**THE TASK**
Go through the material and pull out every line with the string "ships" in it.

**DATASET EXCERPTS**

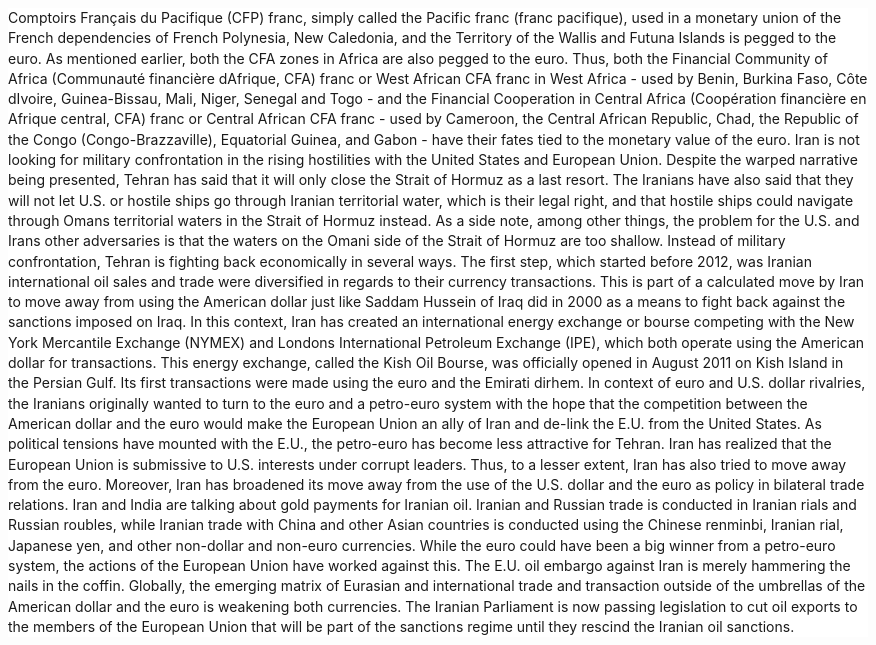 Comptoirs Français du Pacifique (CFP) franc, simply called the Pacific franc
(franc pacifique), used in a monetary union of the French dependencies of
French Polynesia, New Caledonia, and the Territory of the Wallis and Futuna
Islands is pegged to the euro.
As mentioned earlier, both the CFA zones in
Africa are also pegged to the euro.
Thus, both the Financial Community of
Africa (Communauté financière dAfrique, CFA) franc or West African CFA
franc in West Africa - used by Benin, Burkina Faso, Côte dIvoire,
Guinea-Bissau, Mali, Niger, Senegal and Togo - and the Financial Cooperation
in Central Africa (Coopération financière en Afrique central, CFA) franc or
Central African CFA franc - used by Cameroon, the Central African Republic,
Chad, the Republic of the Congo (Congo-Brazzaville), Equatorial Guinea, and
Gabon - have their fates tied to the monetary value of the euro.
Iran is not looking for military confrontation in the rising hostilities
with the United States and European Union.
Despite the warped narrative
being presented, Tehran has said that it will only close the Strait of
Hormuz as a last resort. The Iranians have also said that they will not let
U.S. or hostile ships go through Iranian territorial water, which is their
legal right, and that hostile ships could navigate through Omans
territorial waters in the Strait of Hormuz instead.
As a side note, among
other things, the problem for the U.S. and Irans other adversaries is that
the waters on the Omani side of the Strait of Hormuz are too shallow.
Instead of military confrontation, Tehran is fighting back economically in
several ways. The first step, which started before 2012, was Iranian
international oil sales and trade were diversified in regards to their
currency transactions.
This is part of a calculated move by Iran to move
away from using the American dollar just like Saddam Hussein of Iraq did in
2000 as a means to fight back against the sanctions imposed on Iraq. In this
context, Iran has created an international energy exchange or bourse
competing with the New York Mercantile Exchange (NYMEX) and Londons
International Petroleum Exchange (IPE), which both operate using the
American dollar for transactions.
This energy exchange, called the Kish Oil
Bourse, was officially opened in August 2011 on Kish Island in the Persian
Gulf. Its first transactions were made using the euro and the Emirati dirhem.
In context of euro and U.S. dollar rivalries, the Iranians originally wanted
to turn to the euro and a petro-euro system with the hope that the
competition between the American dollar and the euro would make the European
Union an ally of Iran and de-link the E.U. from the United States.
As
political tensions have mounted with the E.U., the petro-euro has become
less attractive for Tehran. Iran has realized that the European Union is
submissive to U.S. interests under corrupt leaders. Thus, to a lesser
extent, Iran has also tried to move away from the euro.
Moreover, Iran has broadened its move away from the use of the U.S. dollar
and the euro as policy in bilateral trade relations. Iran and India are
talking about gold payments for Iranian oil.
Iranian and Russian trade is
conducted in Iranian rials and Russian roubles, while Iranian trade with
China and other Asian countries is conducted using the Chinese renminbi,
Iranian rial, Japanese yen, and other non-dollar and non-euro currencies.
While the euro could have been a big winner from a petro-euro system, the
actions of the European Union have worked against this.
The E.U. oil embargo
against Iran is merely hammering the nails in the coffin. Globally, the
emerging matrix of Eurasian and international trade and transaction outside
of the umbrellas of the American dollar and the euro is weakening both
currencies. The Iranian Parliament is now passing legislation to cut oil
exports to the members of the European Union that will be part of the
sanctions regime until they rescind the Iranian oil sanctions.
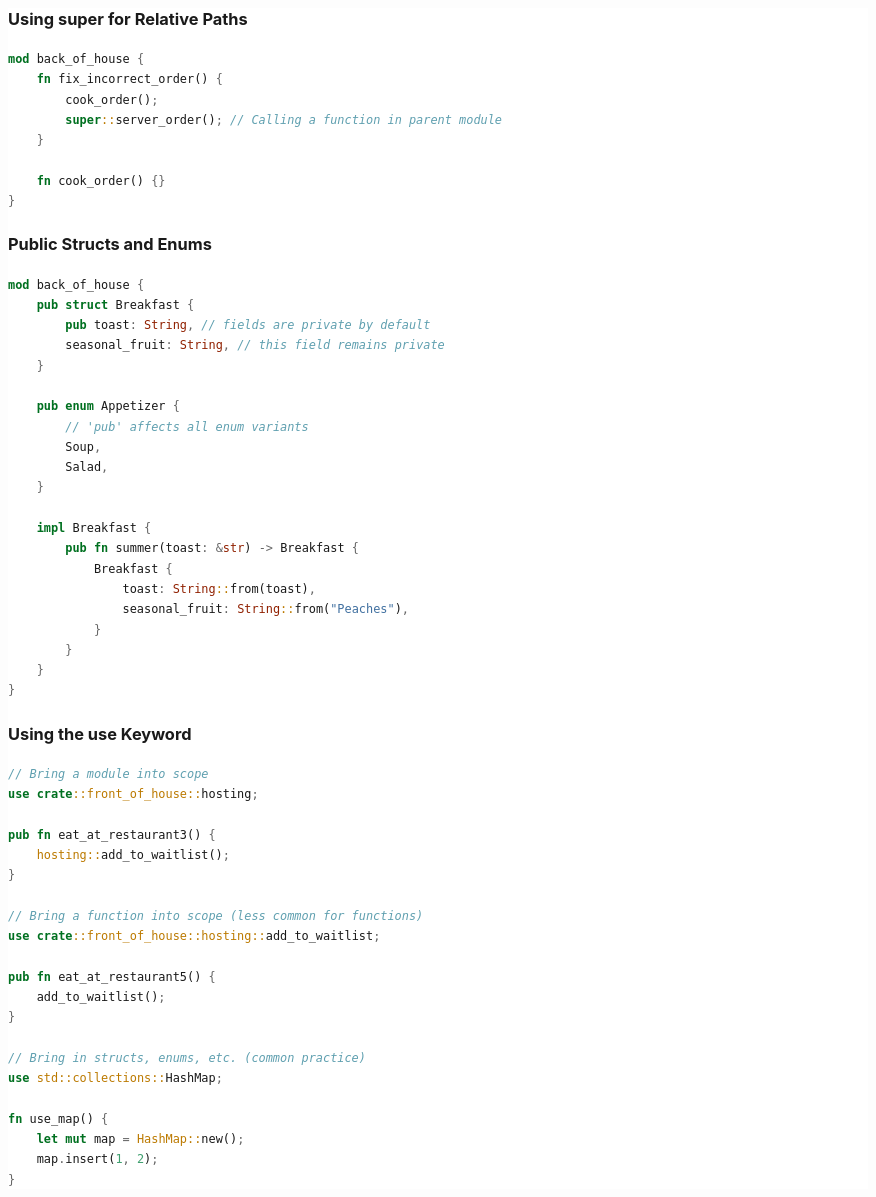 ### Using super for Relative Paths

```rust
mod back_of_house {
    fn fix_incorrect_order() {
        cook_order();
        super::server_order(); // Calling a function in parent module
    }

    fn cook_order() {}
}
```

### Public Structs and Enums

```rust
mod back_of_house {
    pub struct Breakfast {
        pub toast: String, // fields are private by default
        seasonal_fruit: String, // this field remains private
    }

    pub enum Appetizer {
        // 'pub' affects all enum variants
        Soup,
        Salad,
    }

    impl Breakfast {
        pub fn summer(toast: &str) -> Breakfast {
            Breakfast {
                toast: String::from(toast),
                seasonal_fruit: String::from("Peaches"),
            }
        }
    }
}
```

### Using the use Keyword

```rust
// Bring a module into scope
use crate::front_of_house::hosting;

pub fn eat_at_restaurant3() {
    hosting::add_to_waitlist();
}

// Bring a function into scope (less common for functions)
use crate::front_of_house::hosting::add_to_waitlist;

pub fn eat_at_restaurant5() {
    add_to_waitlist();
}

// Bring in structs, enums, etc. (common practice)
use std::collections::HashMap;

fn use_map() {
    let mut map = HashMap::new();
    map.insert(1, 2);
}
```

**RESULT**
U.S. or hostile ships go through Iranian territorial water, which is their
legal right, and that hostile ships could navigate through Omans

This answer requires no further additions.